Thanks, it did!

(For the record, here is a paraphrase of what first
confused me -- undefined was not the problem).

> enumerateMethodNames :: [String]
> enumerateMethodNames = map fst methodsNoConstr 
> --enumerateMethodNames = map fst methodsConstr
>
> methodsConstr :: (Ord a) => [(String, [a] -> Int)]   
> methodsConstr = [ ("method", methodConstr )]
>   where methodConstr :: (Ord a) => [a] -> Int
>         methodConstr xs = length . sort $ xs
>
>
> methodsNoConstr :: [(String, [a] -> Int)]   
> methodsNoConstr = [ ("method", methodNoConstr )]
>   where methodNoConstr :: [a] -> Int
>         methodNoConstr = length
>
>
> --First enumerateMethodNames works as expected, second does not compile.

2010/3/4 Ryan Ingram <ryani.spam@gmail.com>
Perhaps this thought exercise will make things clear:

> class Show a => Foo a where
>    toFoo :: String -> a

> foos :: (Foo a) => [(String, a)]
> foos = map (\f -> (show f, f)) [toFoo "a", toFoo "b", toFoo "c"]

> data Foo1 = Foo1
> instance Show Foo1 where show _ = "1"
> instance Foo Foo1 where toFoo _ = Foo1
> data Foo2 = Foo2
> instance Show Foo2 where show _ = "2"
> instance Foo Foo2 where toFoo _ = Foo2

> exercise :: [String]
> exercise = map fst foos

Exercise for the reader: what should the contents of "exercise" be?
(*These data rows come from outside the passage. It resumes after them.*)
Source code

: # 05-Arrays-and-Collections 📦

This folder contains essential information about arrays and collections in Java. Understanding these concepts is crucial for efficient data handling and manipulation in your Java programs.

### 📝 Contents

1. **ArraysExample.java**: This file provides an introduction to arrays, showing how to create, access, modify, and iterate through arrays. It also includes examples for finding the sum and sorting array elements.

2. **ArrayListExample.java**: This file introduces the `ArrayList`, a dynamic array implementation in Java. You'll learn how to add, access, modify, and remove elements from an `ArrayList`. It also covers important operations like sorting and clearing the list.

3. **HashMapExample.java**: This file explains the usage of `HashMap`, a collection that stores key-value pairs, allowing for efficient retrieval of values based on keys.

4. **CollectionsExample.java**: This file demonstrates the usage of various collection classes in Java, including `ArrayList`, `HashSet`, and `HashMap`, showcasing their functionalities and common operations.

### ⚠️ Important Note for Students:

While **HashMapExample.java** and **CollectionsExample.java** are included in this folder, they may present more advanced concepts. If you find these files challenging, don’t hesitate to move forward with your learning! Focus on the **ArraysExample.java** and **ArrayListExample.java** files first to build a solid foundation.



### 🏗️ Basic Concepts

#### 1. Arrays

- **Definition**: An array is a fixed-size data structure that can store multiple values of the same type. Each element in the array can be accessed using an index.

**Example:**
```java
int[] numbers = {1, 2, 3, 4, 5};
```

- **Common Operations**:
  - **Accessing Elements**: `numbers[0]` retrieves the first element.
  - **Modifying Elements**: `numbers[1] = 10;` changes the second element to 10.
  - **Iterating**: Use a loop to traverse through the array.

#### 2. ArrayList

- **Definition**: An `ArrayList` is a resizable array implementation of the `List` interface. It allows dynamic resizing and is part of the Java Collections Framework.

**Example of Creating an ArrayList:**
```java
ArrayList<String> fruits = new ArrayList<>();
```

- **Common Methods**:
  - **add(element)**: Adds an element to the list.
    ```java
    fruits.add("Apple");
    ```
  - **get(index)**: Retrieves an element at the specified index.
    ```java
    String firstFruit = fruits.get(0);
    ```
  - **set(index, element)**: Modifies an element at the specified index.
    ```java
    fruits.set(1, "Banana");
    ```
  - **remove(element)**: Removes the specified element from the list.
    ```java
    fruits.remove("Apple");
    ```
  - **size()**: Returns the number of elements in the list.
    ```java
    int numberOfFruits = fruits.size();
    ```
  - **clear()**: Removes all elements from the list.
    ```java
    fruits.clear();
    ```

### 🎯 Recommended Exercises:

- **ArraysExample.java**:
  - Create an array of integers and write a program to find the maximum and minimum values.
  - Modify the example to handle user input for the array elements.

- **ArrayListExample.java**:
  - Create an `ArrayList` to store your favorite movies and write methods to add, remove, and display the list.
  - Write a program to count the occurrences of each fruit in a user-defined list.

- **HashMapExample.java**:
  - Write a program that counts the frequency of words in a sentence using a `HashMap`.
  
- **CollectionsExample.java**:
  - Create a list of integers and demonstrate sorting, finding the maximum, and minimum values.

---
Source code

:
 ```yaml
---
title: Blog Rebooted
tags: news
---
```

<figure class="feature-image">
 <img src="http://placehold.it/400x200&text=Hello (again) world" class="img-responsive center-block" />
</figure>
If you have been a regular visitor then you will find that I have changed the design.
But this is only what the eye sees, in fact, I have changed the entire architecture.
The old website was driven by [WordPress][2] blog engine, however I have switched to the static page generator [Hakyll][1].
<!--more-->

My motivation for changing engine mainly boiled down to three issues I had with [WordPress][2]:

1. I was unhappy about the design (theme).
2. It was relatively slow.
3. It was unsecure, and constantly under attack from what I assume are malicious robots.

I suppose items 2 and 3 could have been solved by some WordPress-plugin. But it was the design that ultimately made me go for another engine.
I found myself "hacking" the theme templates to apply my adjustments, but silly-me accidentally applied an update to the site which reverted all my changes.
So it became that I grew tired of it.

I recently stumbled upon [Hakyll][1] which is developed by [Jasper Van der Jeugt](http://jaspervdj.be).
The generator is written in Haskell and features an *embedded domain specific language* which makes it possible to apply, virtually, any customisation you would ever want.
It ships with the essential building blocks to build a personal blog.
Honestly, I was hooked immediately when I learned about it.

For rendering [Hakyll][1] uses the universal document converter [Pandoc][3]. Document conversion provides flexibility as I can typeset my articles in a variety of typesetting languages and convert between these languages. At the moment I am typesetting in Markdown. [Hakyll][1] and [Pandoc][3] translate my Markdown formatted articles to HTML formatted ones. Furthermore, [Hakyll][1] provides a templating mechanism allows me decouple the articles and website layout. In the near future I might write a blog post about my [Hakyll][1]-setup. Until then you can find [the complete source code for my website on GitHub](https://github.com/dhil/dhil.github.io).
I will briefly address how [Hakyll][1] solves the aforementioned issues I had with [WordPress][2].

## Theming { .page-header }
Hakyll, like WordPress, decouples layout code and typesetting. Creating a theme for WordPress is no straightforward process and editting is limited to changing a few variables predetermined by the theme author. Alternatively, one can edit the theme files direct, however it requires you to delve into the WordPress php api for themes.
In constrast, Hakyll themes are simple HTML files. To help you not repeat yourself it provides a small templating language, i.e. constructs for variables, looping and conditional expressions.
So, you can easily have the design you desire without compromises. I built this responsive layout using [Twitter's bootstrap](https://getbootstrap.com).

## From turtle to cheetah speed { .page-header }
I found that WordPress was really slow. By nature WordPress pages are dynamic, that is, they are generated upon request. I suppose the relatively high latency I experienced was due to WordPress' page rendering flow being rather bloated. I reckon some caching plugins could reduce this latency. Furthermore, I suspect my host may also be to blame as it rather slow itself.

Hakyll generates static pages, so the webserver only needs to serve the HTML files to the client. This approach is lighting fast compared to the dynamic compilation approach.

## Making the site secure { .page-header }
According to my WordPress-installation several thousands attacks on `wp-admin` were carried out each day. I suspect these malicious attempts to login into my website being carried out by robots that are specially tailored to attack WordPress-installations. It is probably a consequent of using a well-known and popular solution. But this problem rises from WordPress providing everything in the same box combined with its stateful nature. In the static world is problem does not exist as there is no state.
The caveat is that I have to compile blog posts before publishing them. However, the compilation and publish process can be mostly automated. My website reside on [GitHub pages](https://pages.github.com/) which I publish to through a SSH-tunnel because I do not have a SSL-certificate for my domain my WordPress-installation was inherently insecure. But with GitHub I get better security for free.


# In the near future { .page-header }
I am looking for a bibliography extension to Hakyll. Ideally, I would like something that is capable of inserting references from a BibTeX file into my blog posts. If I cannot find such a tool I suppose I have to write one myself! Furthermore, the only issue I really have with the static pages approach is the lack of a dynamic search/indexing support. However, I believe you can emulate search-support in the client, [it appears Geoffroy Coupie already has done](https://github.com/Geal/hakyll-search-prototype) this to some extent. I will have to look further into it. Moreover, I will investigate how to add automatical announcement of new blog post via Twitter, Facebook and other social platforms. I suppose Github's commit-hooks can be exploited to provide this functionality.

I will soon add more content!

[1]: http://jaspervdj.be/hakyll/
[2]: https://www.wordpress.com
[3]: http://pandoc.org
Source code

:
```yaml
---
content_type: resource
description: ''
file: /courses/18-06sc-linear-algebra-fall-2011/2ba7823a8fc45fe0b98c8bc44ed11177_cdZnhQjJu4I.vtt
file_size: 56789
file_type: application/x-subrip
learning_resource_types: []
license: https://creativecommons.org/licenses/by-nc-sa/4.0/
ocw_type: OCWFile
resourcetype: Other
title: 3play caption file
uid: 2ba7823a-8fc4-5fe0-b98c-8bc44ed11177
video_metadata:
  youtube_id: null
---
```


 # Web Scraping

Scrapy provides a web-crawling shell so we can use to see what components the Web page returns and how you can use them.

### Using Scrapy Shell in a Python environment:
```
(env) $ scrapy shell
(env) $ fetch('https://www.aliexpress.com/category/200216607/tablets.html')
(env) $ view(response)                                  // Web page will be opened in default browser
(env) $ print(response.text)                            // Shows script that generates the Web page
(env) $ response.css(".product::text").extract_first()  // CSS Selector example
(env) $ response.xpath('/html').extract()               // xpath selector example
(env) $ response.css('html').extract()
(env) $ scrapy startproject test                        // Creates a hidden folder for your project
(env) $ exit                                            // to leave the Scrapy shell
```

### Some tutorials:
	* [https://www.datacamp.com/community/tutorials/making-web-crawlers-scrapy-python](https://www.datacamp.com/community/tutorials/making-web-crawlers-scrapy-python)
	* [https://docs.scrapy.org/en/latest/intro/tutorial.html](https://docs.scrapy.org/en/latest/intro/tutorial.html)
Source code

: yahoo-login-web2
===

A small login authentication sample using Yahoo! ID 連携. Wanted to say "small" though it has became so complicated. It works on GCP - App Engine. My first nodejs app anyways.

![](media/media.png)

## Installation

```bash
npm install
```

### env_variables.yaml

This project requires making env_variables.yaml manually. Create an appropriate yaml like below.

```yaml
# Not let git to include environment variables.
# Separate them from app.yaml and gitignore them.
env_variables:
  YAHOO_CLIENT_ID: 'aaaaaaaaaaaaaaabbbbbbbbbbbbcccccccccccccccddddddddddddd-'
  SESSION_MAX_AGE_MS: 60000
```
Keep in mind that your question is exactly the same as this one, from
the compiler's point of view.

 -- ryan

On Wed, Mar 3, 2010 at 10:48 PM, Marcus Uneson <marcus.uneson@gmail.com> wrote:
> Thanks. I realize there are many ways to make it compile.
> However, I am trying to understand the mechanism behind --
> why does the first example compile and what constraints does
> enumerateMethodNames add on a (which it does not inspect)?